Alex’s celebrity has spilled over, to a degree, on me. I seem to have not quite enough to draw autograph seekers, but I do get the occasional crank. Next morning, I was standing in a souvenir stall picking up a snack to take back to my room when a small, sharply dressed, middle-aged man with disheveled black hair asked whether I wasn’t Chase Kolpath. The tone was already vaguely hostile. And it took me a moment to realize this was the same guy who’d disrupted Ollie Bolton’s remarks at the Caucus.

Kolchevsky.

I could have denied who I was. I’ve done that in the past, but I didn’t think it would work with this character. So I owned up.

“I thought so,” he said.

I started edging away from him.

“No offense intended, Ms. Kolpath. But you seem like a capable young lady.”

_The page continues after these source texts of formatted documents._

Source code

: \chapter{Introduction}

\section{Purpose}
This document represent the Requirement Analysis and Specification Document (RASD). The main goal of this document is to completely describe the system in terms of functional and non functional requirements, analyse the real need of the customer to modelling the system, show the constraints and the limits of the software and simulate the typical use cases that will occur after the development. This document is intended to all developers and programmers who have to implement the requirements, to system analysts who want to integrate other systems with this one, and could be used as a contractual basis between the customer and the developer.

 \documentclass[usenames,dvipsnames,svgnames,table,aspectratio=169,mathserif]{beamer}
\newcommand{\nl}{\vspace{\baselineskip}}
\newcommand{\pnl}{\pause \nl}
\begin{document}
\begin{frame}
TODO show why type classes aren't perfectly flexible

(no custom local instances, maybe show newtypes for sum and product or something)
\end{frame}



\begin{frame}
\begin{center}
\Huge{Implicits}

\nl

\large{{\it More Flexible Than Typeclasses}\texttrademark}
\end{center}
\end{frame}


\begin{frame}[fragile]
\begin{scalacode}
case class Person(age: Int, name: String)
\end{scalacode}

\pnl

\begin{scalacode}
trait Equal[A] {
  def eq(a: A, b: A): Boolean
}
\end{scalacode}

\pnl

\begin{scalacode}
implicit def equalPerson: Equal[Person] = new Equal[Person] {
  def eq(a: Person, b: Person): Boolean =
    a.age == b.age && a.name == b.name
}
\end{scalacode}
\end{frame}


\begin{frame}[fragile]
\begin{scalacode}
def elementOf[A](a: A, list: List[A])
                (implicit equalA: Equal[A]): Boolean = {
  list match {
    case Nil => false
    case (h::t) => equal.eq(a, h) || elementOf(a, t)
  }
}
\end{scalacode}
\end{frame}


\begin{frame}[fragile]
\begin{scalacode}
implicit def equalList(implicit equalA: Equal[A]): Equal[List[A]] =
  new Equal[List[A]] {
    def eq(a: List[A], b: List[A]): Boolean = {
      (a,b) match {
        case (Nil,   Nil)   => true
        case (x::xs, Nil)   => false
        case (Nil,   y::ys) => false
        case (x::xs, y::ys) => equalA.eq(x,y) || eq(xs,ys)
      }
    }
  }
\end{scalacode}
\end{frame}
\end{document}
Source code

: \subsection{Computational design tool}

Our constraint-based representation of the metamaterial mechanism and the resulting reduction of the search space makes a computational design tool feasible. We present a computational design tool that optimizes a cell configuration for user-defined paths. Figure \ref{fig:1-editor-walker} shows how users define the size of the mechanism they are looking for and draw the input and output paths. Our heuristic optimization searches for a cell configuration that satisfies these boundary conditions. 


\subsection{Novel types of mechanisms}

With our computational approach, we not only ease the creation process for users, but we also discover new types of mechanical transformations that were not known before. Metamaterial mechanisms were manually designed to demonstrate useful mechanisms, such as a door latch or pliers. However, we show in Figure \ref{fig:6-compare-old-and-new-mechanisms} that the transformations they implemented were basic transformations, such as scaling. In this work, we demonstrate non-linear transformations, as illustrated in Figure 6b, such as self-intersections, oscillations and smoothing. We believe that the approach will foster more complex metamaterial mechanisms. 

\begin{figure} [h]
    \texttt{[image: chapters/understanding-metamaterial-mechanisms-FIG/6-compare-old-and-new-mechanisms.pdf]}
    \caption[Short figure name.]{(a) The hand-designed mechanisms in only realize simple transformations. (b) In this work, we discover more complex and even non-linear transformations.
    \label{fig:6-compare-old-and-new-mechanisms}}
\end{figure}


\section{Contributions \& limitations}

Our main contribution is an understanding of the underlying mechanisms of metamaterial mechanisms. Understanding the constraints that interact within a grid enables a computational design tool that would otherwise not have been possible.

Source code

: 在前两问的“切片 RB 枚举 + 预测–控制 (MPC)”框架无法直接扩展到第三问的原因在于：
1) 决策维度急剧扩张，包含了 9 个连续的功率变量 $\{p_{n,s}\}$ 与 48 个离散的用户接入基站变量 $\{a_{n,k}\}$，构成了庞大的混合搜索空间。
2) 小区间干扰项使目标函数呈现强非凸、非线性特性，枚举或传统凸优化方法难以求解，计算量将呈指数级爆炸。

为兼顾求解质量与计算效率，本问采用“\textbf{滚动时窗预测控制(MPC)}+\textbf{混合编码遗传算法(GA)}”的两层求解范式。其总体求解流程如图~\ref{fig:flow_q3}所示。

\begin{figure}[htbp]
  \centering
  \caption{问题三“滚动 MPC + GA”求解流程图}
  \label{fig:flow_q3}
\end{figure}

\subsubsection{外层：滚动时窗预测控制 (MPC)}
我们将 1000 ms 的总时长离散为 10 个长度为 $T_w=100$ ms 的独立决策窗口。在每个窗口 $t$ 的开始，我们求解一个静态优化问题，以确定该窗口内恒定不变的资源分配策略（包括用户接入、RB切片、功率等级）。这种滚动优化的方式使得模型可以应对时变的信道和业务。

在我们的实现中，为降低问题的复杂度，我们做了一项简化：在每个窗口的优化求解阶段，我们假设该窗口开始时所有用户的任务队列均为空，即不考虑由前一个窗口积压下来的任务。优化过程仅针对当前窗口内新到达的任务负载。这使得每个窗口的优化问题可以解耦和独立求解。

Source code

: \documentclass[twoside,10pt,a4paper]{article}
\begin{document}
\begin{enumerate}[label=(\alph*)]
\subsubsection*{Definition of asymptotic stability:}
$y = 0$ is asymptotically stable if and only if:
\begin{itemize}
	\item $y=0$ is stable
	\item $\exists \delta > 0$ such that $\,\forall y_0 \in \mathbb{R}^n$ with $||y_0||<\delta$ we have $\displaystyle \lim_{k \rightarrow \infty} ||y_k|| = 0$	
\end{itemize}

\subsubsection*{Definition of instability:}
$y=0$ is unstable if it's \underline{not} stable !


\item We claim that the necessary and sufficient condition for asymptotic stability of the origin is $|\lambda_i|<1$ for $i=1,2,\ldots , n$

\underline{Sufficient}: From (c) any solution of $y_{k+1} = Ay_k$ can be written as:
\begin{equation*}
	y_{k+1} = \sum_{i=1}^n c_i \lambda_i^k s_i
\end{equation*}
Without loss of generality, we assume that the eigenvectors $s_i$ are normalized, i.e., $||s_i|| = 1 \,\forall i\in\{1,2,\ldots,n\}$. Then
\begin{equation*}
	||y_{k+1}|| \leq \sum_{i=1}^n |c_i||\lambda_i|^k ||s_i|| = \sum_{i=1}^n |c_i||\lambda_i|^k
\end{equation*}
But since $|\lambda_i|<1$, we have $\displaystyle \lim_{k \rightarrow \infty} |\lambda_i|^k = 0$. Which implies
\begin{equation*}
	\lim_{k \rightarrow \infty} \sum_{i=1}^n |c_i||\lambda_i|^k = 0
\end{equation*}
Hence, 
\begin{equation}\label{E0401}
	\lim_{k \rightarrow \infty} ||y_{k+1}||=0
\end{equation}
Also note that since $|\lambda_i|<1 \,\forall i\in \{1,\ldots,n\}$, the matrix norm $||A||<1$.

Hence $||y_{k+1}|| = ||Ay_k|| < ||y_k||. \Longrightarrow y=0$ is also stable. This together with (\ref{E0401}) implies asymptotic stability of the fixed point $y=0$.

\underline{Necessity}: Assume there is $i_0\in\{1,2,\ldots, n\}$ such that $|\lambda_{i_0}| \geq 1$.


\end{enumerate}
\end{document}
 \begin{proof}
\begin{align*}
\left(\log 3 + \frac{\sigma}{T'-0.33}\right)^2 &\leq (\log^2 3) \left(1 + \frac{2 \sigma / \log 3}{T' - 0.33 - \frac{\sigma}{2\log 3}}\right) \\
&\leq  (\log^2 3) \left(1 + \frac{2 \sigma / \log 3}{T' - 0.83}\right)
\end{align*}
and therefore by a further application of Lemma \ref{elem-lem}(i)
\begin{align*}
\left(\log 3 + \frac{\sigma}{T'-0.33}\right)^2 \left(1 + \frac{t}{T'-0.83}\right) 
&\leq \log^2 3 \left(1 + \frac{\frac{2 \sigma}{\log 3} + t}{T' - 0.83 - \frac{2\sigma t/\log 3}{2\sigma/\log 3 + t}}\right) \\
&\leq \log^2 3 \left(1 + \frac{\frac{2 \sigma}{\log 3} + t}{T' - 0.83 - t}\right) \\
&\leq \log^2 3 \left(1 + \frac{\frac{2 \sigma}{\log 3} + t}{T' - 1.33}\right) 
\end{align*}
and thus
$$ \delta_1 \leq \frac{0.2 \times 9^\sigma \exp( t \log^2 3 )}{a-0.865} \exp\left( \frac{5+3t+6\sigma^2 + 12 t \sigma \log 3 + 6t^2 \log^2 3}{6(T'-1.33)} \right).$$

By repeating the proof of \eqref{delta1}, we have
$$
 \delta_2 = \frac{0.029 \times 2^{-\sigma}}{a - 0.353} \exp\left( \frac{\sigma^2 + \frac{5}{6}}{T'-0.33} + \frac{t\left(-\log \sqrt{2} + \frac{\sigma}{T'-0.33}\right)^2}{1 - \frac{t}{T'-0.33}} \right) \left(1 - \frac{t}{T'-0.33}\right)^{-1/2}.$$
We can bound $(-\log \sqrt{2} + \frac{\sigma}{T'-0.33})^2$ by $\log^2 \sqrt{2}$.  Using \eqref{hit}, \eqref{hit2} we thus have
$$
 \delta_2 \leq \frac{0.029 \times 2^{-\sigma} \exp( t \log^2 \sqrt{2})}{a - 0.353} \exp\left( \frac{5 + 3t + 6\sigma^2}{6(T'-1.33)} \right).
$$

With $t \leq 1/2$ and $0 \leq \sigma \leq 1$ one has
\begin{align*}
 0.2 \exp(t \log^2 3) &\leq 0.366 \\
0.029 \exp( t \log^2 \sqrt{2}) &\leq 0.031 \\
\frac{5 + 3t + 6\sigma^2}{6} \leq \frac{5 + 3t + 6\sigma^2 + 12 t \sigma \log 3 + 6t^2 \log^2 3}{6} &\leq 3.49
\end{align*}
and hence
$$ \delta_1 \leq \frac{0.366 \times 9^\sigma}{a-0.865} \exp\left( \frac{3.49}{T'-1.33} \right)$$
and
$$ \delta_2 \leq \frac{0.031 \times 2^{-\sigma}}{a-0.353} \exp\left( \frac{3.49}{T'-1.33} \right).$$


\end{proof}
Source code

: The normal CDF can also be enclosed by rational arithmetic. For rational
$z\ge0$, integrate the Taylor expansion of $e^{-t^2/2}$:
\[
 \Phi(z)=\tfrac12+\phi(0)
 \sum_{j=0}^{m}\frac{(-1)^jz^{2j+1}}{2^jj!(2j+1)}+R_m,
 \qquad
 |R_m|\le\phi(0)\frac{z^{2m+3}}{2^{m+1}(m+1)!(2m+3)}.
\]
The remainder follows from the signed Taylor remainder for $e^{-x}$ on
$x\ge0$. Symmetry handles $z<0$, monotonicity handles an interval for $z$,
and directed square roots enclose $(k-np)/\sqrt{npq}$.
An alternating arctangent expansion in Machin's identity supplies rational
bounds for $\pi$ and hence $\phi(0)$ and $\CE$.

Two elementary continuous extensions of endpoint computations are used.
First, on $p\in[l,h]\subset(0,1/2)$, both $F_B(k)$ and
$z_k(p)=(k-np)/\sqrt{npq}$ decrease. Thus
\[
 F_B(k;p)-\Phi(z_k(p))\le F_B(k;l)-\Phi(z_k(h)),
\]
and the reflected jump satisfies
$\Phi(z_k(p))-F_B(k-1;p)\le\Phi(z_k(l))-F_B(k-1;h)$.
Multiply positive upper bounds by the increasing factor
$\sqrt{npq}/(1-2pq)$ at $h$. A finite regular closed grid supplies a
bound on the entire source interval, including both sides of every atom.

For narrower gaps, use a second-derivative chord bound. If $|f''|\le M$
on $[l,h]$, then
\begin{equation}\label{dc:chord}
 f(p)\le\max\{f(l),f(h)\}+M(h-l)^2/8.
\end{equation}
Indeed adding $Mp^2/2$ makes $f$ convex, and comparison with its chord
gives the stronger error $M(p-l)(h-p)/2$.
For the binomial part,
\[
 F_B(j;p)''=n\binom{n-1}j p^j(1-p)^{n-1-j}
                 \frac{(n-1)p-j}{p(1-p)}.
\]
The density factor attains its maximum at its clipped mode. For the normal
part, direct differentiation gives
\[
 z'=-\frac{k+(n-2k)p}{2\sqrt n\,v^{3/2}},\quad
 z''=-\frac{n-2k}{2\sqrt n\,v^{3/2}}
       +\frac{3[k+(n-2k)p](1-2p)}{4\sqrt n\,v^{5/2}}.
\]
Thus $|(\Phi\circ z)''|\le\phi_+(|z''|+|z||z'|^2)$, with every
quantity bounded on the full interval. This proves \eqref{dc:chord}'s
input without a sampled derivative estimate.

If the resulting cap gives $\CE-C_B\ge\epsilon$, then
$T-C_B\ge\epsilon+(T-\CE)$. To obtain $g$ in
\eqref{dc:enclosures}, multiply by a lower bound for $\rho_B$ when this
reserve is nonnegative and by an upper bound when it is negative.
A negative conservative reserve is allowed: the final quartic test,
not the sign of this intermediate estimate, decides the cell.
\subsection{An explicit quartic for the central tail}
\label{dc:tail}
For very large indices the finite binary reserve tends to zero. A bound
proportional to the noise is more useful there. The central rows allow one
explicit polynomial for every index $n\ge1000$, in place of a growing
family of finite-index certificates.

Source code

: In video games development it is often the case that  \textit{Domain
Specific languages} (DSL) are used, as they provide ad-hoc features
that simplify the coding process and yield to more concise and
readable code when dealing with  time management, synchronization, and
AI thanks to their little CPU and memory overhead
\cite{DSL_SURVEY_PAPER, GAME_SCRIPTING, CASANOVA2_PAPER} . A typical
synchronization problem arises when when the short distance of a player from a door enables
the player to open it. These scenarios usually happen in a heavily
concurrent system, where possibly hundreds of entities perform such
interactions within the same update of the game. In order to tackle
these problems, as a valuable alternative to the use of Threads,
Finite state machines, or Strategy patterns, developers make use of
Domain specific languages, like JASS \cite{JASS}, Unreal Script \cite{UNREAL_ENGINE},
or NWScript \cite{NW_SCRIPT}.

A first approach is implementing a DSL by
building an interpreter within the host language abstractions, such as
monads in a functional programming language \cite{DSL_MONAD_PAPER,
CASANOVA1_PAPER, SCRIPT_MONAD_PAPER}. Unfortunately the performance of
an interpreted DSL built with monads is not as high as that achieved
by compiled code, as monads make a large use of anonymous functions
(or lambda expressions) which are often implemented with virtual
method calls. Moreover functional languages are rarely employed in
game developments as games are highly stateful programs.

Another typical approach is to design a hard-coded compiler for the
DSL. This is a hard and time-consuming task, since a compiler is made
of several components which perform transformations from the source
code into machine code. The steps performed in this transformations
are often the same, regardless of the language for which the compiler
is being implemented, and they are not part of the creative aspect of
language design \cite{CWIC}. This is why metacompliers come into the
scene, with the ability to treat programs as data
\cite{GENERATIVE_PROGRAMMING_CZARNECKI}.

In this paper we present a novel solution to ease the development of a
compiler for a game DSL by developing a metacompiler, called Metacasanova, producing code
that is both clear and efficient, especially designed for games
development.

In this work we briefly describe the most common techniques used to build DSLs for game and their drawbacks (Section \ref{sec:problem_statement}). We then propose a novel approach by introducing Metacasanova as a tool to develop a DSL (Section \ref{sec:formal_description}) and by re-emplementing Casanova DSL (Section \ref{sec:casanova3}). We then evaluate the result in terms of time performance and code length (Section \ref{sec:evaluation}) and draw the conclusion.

“Thank you,” I said, grabbing a cherry cheesecake more or less at random and pointing my key at the reader to pay for it.

“Please don’t run off. I’d like a moment of your time.” He coughed lightly. “My name is Casmir Kolchevsky. I’m an archeologist.”

“I know who you are,” I said. Kolchevsky, despite his hysterical behavior on that earlier occasion, was not small potatoes. He had done major excavations on Dellaconda, in Baka Ti. It was a civilization that had prospered for almost six hundred years before going into a sharp decline. Today it was nothing more than a handful of villages. The reasons behind its collapse remained very much a subject for debate.